TASK INSTRUCTIONS:
For the entries below, repeat exactly each line starting with the one that contains "But in the legal sense, they are a reality." and going on through the one that contains "Historically, many open-source", and no others.

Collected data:

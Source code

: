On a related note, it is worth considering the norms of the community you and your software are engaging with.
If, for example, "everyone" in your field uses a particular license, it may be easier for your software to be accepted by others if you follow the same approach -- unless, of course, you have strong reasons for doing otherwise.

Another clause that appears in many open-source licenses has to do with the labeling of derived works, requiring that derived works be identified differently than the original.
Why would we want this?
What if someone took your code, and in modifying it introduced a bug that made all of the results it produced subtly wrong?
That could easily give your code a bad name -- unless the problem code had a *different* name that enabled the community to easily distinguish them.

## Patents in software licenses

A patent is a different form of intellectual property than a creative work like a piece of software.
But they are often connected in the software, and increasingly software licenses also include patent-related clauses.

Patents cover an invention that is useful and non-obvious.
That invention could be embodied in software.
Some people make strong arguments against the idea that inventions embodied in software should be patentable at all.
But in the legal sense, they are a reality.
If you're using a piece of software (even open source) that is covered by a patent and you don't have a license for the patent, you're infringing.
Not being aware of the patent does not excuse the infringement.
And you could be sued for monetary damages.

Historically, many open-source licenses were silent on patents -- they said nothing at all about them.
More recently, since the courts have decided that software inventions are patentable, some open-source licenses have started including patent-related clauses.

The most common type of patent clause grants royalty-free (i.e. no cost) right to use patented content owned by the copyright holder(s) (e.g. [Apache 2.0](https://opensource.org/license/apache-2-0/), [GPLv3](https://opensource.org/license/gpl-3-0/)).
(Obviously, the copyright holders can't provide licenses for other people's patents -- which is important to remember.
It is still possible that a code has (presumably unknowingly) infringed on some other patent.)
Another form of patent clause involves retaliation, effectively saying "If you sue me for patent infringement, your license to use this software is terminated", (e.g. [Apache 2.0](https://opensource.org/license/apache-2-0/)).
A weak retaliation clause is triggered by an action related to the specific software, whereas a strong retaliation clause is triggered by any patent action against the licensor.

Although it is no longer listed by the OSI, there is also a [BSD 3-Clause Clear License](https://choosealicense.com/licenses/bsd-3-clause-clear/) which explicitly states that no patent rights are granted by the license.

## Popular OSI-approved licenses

ANSWER BELOW:
But in the legal sense, they are a reality.
If you're using a piece of software (even open source) that is covered by a patent and you don't have a license for the patent, you're infringing.
Not being aware of the patent does not excuse the infringement.
And you could be sued for monetary damages.

Historically, many open-source licenses were silent on patents -- they said nothing at all about them.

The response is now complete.